By May 11, 2017 No Comments

Whatever we  think will decide the election, be it the NHS, financial considerations , concerns over the last one or who can eat in the daintiest way; Brexit is going to be the biggest of noises:

We have had talk of ‘Hard Brexit’ and ‘Soft Brexit’, but where is the talk of a ‘Moral Brexit’? The discovery of up until now unpublished guidance to our embassies’ gives us some clues into how our leaders are thinking.

Some on the left supported Brexit because it promised to offer us an opportunity for real reform; they maybe saw the EU as a ‘top down dogmatic project of endless industrial growth’.  The energy cognoscenti  are grieving at the UK leaving the EU – we were seen as a force for change against some more climate change denying States.

But surely as we begin to negotiate new deals across the world we should be advocating trade deals from our environmental strengths, especially when, in these times of austerity, we can offer a huge brain print in sustainable world thinking –  after all, the UK has been leading the way on green growth.  Many Innovate UK funds appear to be addressing environmental challenges of pollution busting, development of electric vehicles and Smart Grid technology.

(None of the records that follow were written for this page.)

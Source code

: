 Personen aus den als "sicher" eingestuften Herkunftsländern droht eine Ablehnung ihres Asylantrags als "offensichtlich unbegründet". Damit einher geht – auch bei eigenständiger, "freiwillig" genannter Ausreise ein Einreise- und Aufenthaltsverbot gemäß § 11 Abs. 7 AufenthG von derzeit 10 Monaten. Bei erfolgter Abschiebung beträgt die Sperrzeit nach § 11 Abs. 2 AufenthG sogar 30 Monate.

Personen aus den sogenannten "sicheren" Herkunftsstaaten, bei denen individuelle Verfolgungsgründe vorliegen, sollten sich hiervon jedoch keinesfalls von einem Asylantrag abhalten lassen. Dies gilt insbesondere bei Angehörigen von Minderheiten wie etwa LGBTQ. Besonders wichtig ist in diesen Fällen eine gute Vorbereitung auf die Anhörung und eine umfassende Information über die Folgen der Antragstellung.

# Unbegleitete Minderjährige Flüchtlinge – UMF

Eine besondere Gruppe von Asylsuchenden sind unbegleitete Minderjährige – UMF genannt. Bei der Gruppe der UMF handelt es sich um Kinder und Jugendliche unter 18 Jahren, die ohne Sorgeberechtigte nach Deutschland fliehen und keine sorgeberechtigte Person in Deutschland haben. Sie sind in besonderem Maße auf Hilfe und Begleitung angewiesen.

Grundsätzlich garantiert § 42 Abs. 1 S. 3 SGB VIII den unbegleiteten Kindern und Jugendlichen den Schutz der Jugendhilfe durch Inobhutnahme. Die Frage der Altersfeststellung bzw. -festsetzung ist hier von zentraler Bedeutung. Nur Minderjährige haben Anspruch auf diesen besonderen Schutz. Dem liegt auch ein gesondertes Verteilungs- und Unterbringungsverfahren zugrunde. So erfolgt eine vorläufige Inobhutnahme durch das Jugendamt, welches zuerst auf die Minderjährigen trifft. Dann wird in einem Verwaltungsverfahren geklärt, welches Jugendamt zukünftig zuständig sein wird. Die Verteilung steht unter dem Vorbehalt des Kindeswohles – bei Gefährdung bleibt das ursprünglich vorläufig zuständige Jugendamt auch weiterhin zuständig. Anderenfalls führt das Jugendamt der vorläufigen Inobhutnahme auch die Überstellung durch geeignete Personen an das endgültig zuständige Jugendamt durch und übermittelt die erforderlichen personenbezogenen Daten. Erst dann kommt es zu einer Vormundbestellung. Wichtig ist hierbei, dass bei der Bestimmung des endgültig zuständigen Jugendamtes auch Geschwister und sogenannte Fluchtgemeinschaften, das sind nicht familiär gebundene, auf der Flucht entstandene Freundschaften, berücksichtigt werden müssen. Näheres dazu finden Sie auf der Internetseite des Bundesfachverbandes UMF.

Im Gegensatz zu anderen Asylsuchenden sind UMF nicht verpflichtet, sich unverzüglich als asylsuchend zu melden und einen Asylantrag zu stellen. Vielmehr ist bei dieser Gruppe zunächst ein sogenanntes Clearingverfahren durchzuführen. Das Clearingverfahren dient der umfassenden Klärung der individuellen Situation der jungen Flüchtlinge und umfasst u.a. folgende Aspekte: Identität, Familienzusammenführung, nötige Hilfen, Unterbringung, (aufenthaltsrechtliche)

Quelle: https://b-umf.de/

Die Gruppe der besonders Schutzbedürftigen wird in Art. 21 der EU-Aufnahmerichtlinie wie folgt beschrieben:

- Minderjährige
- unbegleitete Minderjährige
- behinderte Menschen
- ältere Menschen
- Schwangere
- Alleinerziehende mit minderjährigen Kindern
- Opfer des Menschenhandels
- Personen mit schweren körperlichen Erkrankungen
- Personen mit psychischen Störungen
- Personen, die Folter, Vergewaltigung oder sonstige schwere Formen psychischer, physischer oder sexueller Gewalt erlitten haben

This puts me in mind of how it feels each time we enter a new financial low – this time let’s learn to do it smarter and greener.   It is beginning to feel like an odd uber mantra that no one is able to hear – let alone act on. But what sort of things are in your Brexit wish list? Here are some of mine:

New environmental limits and standards :-

  • We could tie ourselves into the World Health Organisation pollution limits for PM10 – rather than the less stringent EU limit, or
  • Ask the likes of Schweppes or similar drinks manufacturers to reuse their bottles, or
  • Require that our car manufacturers meet US standards in vehicles (don’t forget VolksWagendiesel gate started in the States). With these new standards we really could be working with China and India who are keen on new technology, or
  • Work with Commonwealth colleagues on trade deals that eliminate trade in rare or endangered species .

Fiscal incentives :-

  • We are now at liberty to apply our own environmental empowering fiscal incentives. We were, were we not, informed that VAT had to be levied on energy savings equipment because of EU rules?
  • A carrier tax – we had the carrier bag tax, now since there is no such thing as a free delivery, could we not have a hypothecated carrier delivery tax (which could help eliminate ‘Gig’ delivery)
  • Red diesel consultation – red diesel should now go back to what it was originally intended for (in agriculture) and should not be used for non vehicular use such as unregulated generators or cooling devices. Now is the time for this to be changed in order to have only clean fuels and clean machinery in our city centres.

Enforcement :-

  • In the vacuum of the EU commission – who is going to enforce regulations? Are our fishermen really going to simply fish until there are no fish? How are our Clean Air Zones going to be enforced? This is a big ask I know – we really do need to have a dramatically enhanced Environment Agency?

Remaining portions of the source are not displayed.